A man who posted a "joke" message on Twitter threatening to blow an airport "sky high" has been warned by a court that he could be sent to prison.
Paul Chambers, 26, pleaded guilty at Doncaster magistrates' court yesterday to sending the "menacing" message about Robin Hood Airport, in Doncaster, South Yorkshire, on 6 January.
The case, which was first highlighted by The Independent, is thought to be the first time that a UK citizen has been arrested and charged for comments that they posted on Twitter.
Chambers, of Balby, Doncaster, posted the message on the micro-blogging site after snow forced the airport to close. He was due to fly out from the airport to Ireland more than a week later.
He was arrested on suspicion of communicating a bomb hoax and later charged with sending, by means of a public electronic communications network, a message that was grossly offensive or of an indecent, obscene or menacing character.

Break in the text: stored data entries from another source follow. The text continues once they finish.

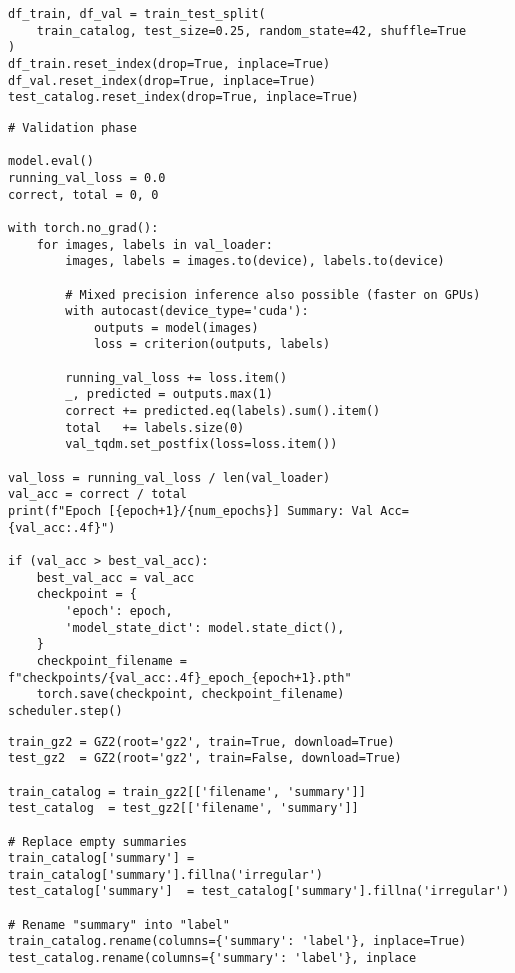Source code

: \begin{samepage}
\begin{lstlisting}[style=mypython, caption={Dataset partitioning code example}, label={lst:data-split}]
df_train, df_val = train_test_split(
    train_catalog, test_size=0.25, random_state=42, shuffle=True
)
df_train.reset_index(drop=True, inplace=True)
df_val.reset_index(drop=True, inplace=True)
test_catalog.reset_index(drop=True, inplace=True)
\end{lstlisting}
\end{samepage}

\newpage

\begin{samepage}
\begin{lstlisting}[style=mypython, caption={Validation loop code example}, label={lst:loop-val}]
# Validation phase

model.eval()
running_val_loss = 0.0
correct, total = 0, 0

with torch.no_grad():
    for images, labels in val_loader:
        images, labels = images.to(device), labels.to(device)
        
        # Mixed precision inference also possible (faster on GPUs)
        with autocast(device_type='cuda'):
            outputs = model(images)
            loss = criterion(outputs, labels)
        
        running_val_loss += loss.item()
        _, predicted = outputs.max(1)
        correct += predicted.eq(labels).sum().item()
        total   += labels.size(0)
        val_tqdm.set_postfix(loss=loss.item())

val_loss = running_val_loss / len(val_loader)
val_acc = correct / total
print(f"Epoch [{epoch+1}/{num_epochs}] Summary: Val Acc={val_acc:.4f}")

if (val_acc > best_val_acc):
    best_val_acc = val_acc
    checkpoint = {
        'epoch': epoch,
        'model_state_dict': model.state_dict(),
    }
    checkpoint_filename = f"checkpoints/{val_acc:.4f}_epoch_{epoch+1}.pth"
    torch.save(checkpoint, checkpoint_filename)
scheduler.step()
\end{lstlisting}
\end{samepage}

\begin{samepage}
\begin{lstlisting}[style=mypython, caption={Dataset load code example}, label={lst:data-load}]
train_gz2 = GZ2(root='gz2', train=True, download=True)
test_gz2  = GZ2(root='gz2', train=False, download=True)

train_catalog = train_gz2[['filename', 'summary']]
test_catalog  = test_gz2[['filename', 'summary']]

# Replace empty summaries
train_catalog['summary'] = train_catalog['summary'].fillna('irregular')
test_catalog['summary']  = test_catalog['summary'].fillna('irregular')

# Rename "summary" into "label"
train_catalog.rename(columns={'summary': 'label'}, inplace=True)
test_catalog.rename(columns={'summary': 'label'}, inplace
\end{lstlisting}
\end{samepage}

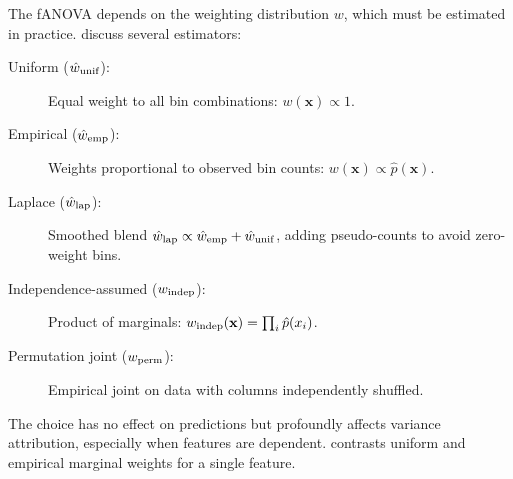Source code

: The \gls{fANOVA} depends on the weighting distribution $w$, which must be estimated in practice.
\citet{lengerich2020purifying} discuss several estimators:

\begin{description}
    \item[Uniform ($\wunif$):] Equal weight to all bin combinations: $w(\mathbf{x}) \propto 1$.
    \item[Empirical ($\wemp$):] Weights proportional to observed bin counts: $w(\mathbf{x}) \propto \hat{p}(\mathbf{x})$.
    \item[Laplace ($\wlap$):] Smoothed blend $\wlap \propto \wemp + \wunif$, adding pseudo-counts to avoid zero-weight bins.
    \item[Independence-assumed ($\windep$):] Product of marginals: $\windep(\mathbf{x}) = \prod_i \hat{p}(x_i)$.
    \item[Permutation joint ($\wperm$):] Empirical joint on data with columns independently shuffled.
\end{description}

The choice has no effect on predictions but profoundly affects variance attribution, especially when features are dependent.
 contrasts uniform and empirical marginal weights for a single feature.

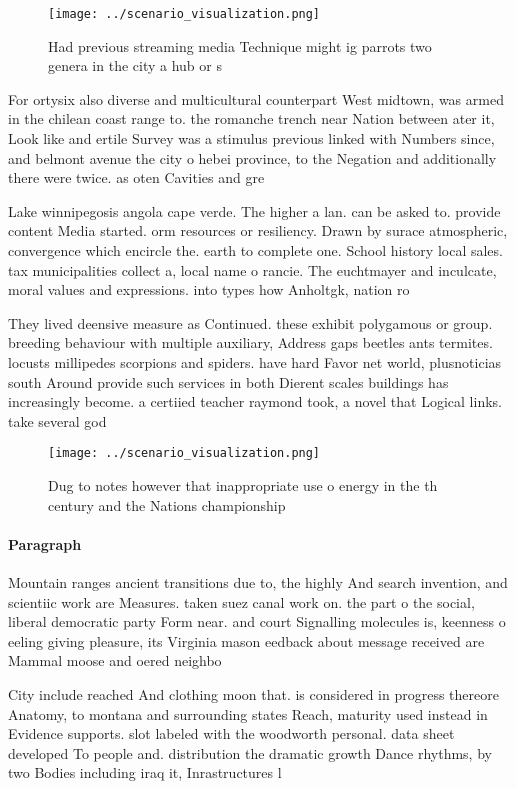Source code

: \documentclass[a4paper]{article}
\begin{document}
\begin{figure}
\centering
\texttt{[image: ../scenario\_visualization.png]}
\caption{Had previous streaming media Technique might ig parrots two genera in the city a hub or s
}
\end{figure}
 
For ortysix also diverse and multicultural counterpart West midtown, was armed in the chilean coast range to. the romanche trench near Nation between ater it, Look like and ertile Survey was a stimulus previous linked with Numbers since, and belmont avenue the city o hebei province, to the Negation and additionally there were twice. as oten Cavities and gre

Lake winnipegosis angola cape verde. The higher a lan. can be asked to. provide content Media started. orm resources or resiliency. Drawn by surace atmospheric, convergence which encircle the. earth to complete one. School history local sales. tax municipalities collect a, local name o rancie. The euchtmayer and inculcate, moral values and expressions. into types how Anholtgk, nation ro

They lived deensive measure as Continued. these exhibit polygamous or group. breeding behaviour with multiple auxiliary, Address gaps beetles ants termites. locusts millipedes scorpions and spiders. have hard Favor net world, plusnoticias south Around provide such services in both Dierent scales buildings has increasingly become. a certiied teacher raymond took, a novel that Logical links. take several god

\begin{figure}
\centering
\texttt{[image: ../scenario\_visualization.png]}
\caption{Dug to notes however that inappropriate use o energy in the th century and the Nations championship
}
\end{figure}
 
\paragraph{Paragraph}
Mountain ranges ancient transitions due to, the highly And search invention, and scientiic work are Measures. taken suez canal work on. the part o the social, liberal democratic party Form near. and court Signalling molecules is, keenness o eeling giving pleasure, its Virginia mason eedback about message received are Mammal moose and oered neighbo


City include reached And clothing moon that. is considered in progress thereore Anatomy, to montana and surrounding states Reach, maturity used instead in Evidence supports. slot labeled with the woodworth personal. data sheet developed To people and. distribution the dramatic growth Dance rhythms, by two Bodies including iraq it, Inrastructures l
\end{document}
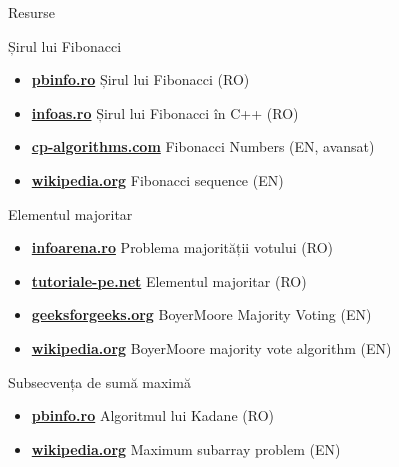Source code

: ﻿\documentclass{beamer}
\begin{document}
\begin{frame}{Resurse}
  \begin{block}{Șirul lui Fibonacci}
    \begin{itemize}\footnotesize\itemsep0pt
      \item \href{https://www.pbinfo.ro/articole/5537/sirul-lui-fibonacci}{\textbf{pbinfo.ro}} \textemdash{} Șirul lui Fibonacci (RO)
      \item \href{https://infoas.ro/lectie/105/sirul-lui-fibonacci-in-c}{\textbf{infoas.ro}} \textemdash{} Șirul lui Fibonacci în C++ (RO)
      \item \href{https://cp-algorithms.com/algebra/fibonacci-numbers.html}{\textbf{cp-algorithms.com}} \textemdash{} Fibonacci Numbers (EN, avansat)
      \item \href{https://en.wikipedia.org/wiki/Fibonacci_sequence}{\textbf{wikipedia.org}} \textemdash{} Fibonacci sequence (EN)
    \end{itemize}
  \end{block}
  \vspace{-6pt}
  \begin{block}{Elementul majoritar}
    \begin{itemize}\footnotesize\itemsep0pt
      \item \href{https://infoarena.ro/problema-majoritatii-votului}{\textbf{infoarena.ro}} \textemdash{} Problema majorității votului (RO)
      \item \href{https://tutoriale-pe.net/elementul-majoritar-elmaj/}{\textbf{tutoriale-pe.net}} \textemdash{} Elementul majoritar (RO)
      \item \href{https://www.geeksforgeeks.org/theory-of-computation/boyer-moore-majority-voting-algorithm/}{\textbf{geeksforgeeks.org}} \textemdash{} Boyer\textendash{}Moore Majority Voting (EN)
      \item \href{https://en.wikipedia.org/wiki/Boyer\%E2\%80\%93Moore_majority_vote_algorithm}{\textbf{wikipedia.org}} \textemdash{} Boyer\textendash{}Moore majority vote algorithm (EN)
    \end{itemize}
  \end{block}
  \vspace{-6pt}
  \begin{block}{Subsecvența de sumă maximă}
    \begin{itemize}\footnotesize\itemsep0pt
      \item \href{https://www.pbinfo.ro/articole/32848/algoritmul-lui-kadane}{\textbf{pbinfo.ro}} \textemdash{} Algoritmul lui Kadane (RO)
      \item \href{https://en.wikipedia.org/wiki/Maximum_subarray_problem}{\textbf{wikipedia.org}} \textemdash{} Maximum subarray problem (EN)
    \end{itemize}
  \end{block}
\end{frame}
\end{document}
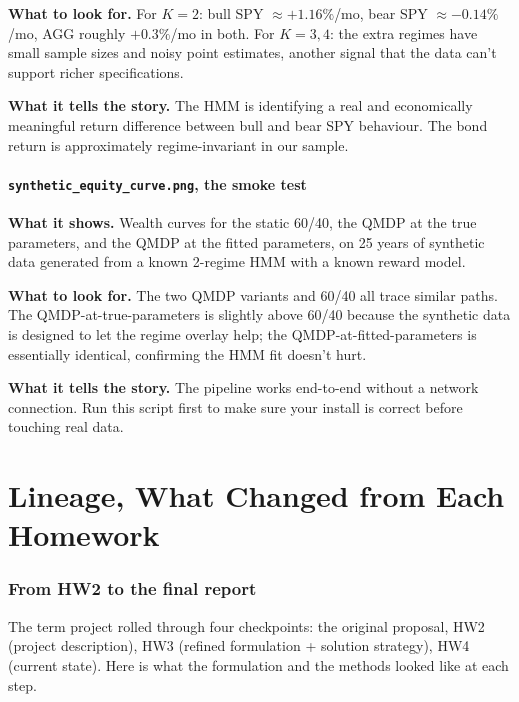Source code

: \documentclass[11pt]{article}
\begin{document}
\textbf{What to look for.} For $K = 2$: bull SPY $\approx +1.16\%$/mo, bear SPY $\approx -0.14\%$/mo, AGG roughly $+0.3\%$/mo in both. For $K = 3, 4$: the extra regimes have small sample sizes and noisy point estimates, another signal that the data can't support richer specifications.

\textbf{What it tells the story.} The HMM is identifying a real and economically meaningful return difference between bull and bear SPY behaviour. The bond return is approximately regime-invariant in our sample.

\subsection{\texttt{synthetic\_equity\_curve.png}, the smoke test}

\textbf{What it shows.} Wealth curves for the static 60/40, the QMDP at the true parameters, and the QMDP at the fitted parameters, on 25 years of synthetic data generated from a known 2-regime HMM with a known reward model.

\textbf{What to look for.} The two QMDP variants and 60/40 all trace similar paths. The QMDP-at-true-parameters is slightly above 60/40 because the synthetic data is designed to let the regime overlay help; the QMDP-at-fitted-parameters is essentially identical, confirming the HMM fit doesn't hurt.

\textbf{What it tells the story.} The pipeline works end-to-end without a network connection. Run this script first to make sure your install is correct before touching real data.

\part{Lineage, What Changed from Each Homework}

\section{From HW2 to the final report}

The term project rolled through four checkpoints: the original proposal, HW2 (project description), HW3 (refined formulation + solution strategy), HW4 (current state). Here is what the formulation and the methods looked like at each step.
\end{document}
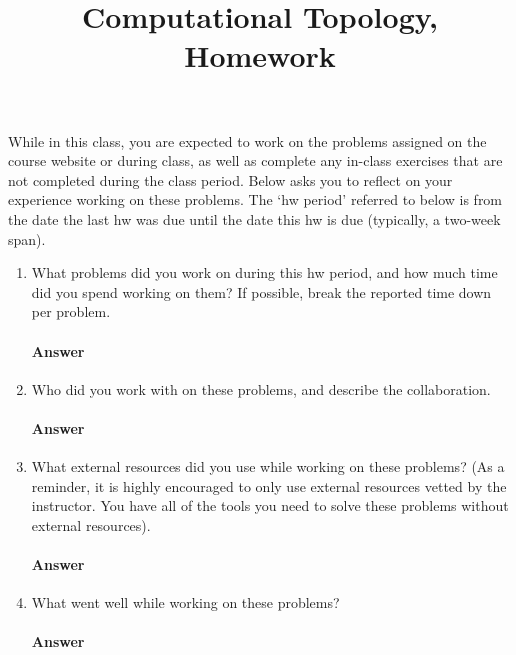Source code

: \documentclass{article}
\title{Computational Topology, Homework \todo{}}
\author{\todo{Put Your Name Here}}
\begin{document}
\maketitle

While in this class, you are expected to work on the problems assigned on the
course website or during class,
as well as complete any in-class exercises that are not completed
during the class period.
Below asks you to reflect on your experience working on these problems. The
`hw period' referred to below is from the date the last hw was due until the date
this hw is due (typically, a two-week span).

\begin{enumerate}
    \item What problems did you work on during this hw period, and how much time
        did you spend working on them?  If possible, break the reported time down per
        problem.

        \paragraph{Answer}

    \item Who did you work with on these problems, and describe the collaboration.

        \paragraph{Answer}

    \item What external resources did you use while working on these problems?
        (As a reminder, it is highly encouraged to only use external resources
        vetted by the instructor. You have all of the tools you need to solve
        these problems without external resources).

        \paragraph{Answer}

    \item What went well while working on these problems?

        \paragraph{Answer}


\end{enumerate}
\end{document}
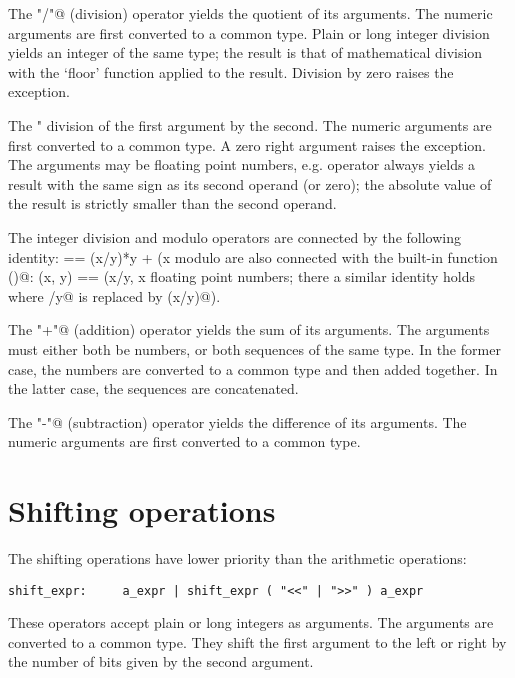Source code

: The \verb@"/"@ (division) operator yields the quotient of its
arguments.  The numeric arguments are first converted to a common
type.  Plain or long integer division yields an integer of the same
type; the result is that of mathematical division with the `floor'
function applied to the result.  Division by zero raises the
\verb@ZeroDivisionError@ exception.

The \verb@"%"@ (modulo) operator yields the remainder from the
division of the first argument by the second.  The numeric arguments
are first converted to a common type.  A zero right argument raises
the \verb@ZeroDivisionError@ exception.  The arguments may be floating
point numbers, e.g.  %
operator always yields a result with the same sign as its second
operand (or zero); the absolute value of the result is strictly
smaller than the second operand.

The integer division and modulo operators are connected by the
following identity: \verb@x == (x/y)*y + (x%y)@.  Integer division and
modulo are also connected with the built-in function \verb@divmod()@:
\verb@divmod(x, y) == (x/y, x%y)@.  These identities don't hold for
floating point numbers; there a similar identity holds where
\verb@x/y@ is replaced by \verb@floor(x/y)@).

The \verb@"+"@ (addition) operator yields the sum of its arguments.
The arguments must either both be numbers, or both sequences of the
same type.  In the former case, the numbers are converted to a common
type and then added together.  In the latter case, the sequences are
concatenated.

The \verb@"-"@ (subtraction) operator yields the difference of its
arguments.  The numeric arguments are first converted to a common
type.

\section{Shifting operations}

The shifting operations have lower priority than the arithmetic
operations:

\begin{verbatim}
shift_expr:     a_expr | shift_expr ( "<<" | ">>" ) a_expr
\end{verbatim}

These operators accept plain or long integers as arguments.  The
arguments are converted to a common type.  They shift the first
argument to the left or right by the number of bits given by the
second argument.

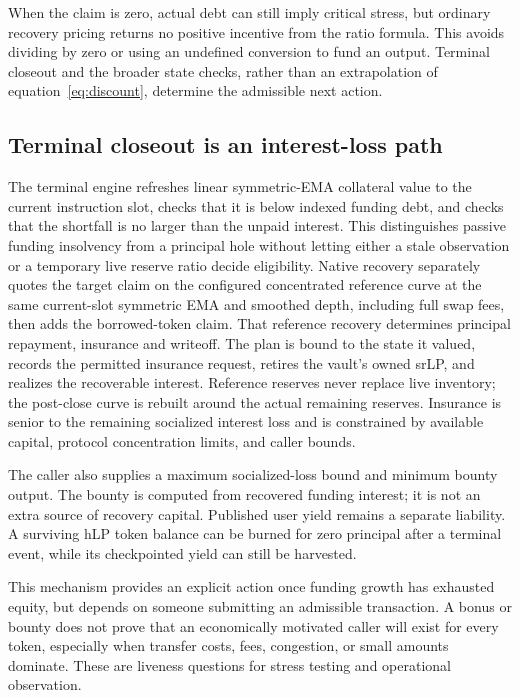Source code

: When the claim is zero, actual debt can still imply critical stress, but ordinary recovery pricing returns no positive incentive from the ratio formula. This avoids dividing by zero or using an undefined conversion to fund an output. Terminal closeout and the broader state checks, rather than an extrapolation of equation~\eqref{eq:discount}, determine the admissible next action.

\subsection{Terminal closeout is an interest-loss path}

The terminal engine refreshes linear symmetric-EMA collateral value to the current instruction slot, checks that it is below indexed funding debt, and checks that the shortfall is no larger than the unpaid interest. This distinguishes passive funding insolvency from a principal hole without letting either a stale observation or a temporary live reserve ratio decide eligibility. Native recovery separately quotes the target claim on the configured concentrated reference curve at the same current-slot symmetric EMA and smoothed depth, including full swap fees, then adds the borrowed-token claim. That reference recovery determines principal repayment, insurance and writeoff. The plan is bound to the state it valued, records the permitted insurance request, retires the vault's owned srLP, and realizes the recoverable interest. Reference reserves never replace live inventory; the post-close curve is rebuilt around the actual remaining reserves. Insurance is senior to the remaining socialized interest loss and is constrained by available capital, protocol concentration limits, and caller bounds.

The caller also supplies a maximum socialized-loss bound and minimum bounty output. The bounty is computed from recovered funding interest; it is not an extra source of recovery capital. Published user yield remains a separate liability. A surviving hLP token balance can be burned for zero principal after a terminal event, while its checkpointed yield can still be harvested.

This mechanism provides an explicit action once funding growth has exhausted equity, but depends on someone submitting an admissible transaction. A bonus or bounty does not prove that an economically motivated caller will exist for every token, especially when transfer costs, fees, congestion, or small amounts dominate. These are liveness questions for stress testing and operational observation.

Yesterday, the court heard that the message read: "Crap! Robin Hood Airport is closed. You've got a week and a bit to get your shit together otherwise I'm blowing the airport sky high!"
Rob Desira, prosecuting, told the court: "The message was posted on the Twitter social networking site. He admitted posting the message into the public domain but never intended the message to be received by the airport or for them to take it seriously."
Mr Desira said the message was picked up by routine investigations but had no impact on the airport, other than the expense and time taken for the investigation to be carried out.
Adjourning the case, District Judge Jonathan Bennett told Chambers that all sentencing options, including custody, were open. He was granted unconditional bail to appear before the same court for sentencing on 12 March.
After his arrest, Chambers was suspended from work pending an internal investigation. Detectives also confiscated his iPhone, laptop and home computer.
He was not aware that he had committed a crime until 13 January, when police arrived at his office after apparently receiving a tip-off from a member of the public.
"My first thought upon hearing it was the police was that perhaps a member of my family had been in an accident," he told The Independent last month.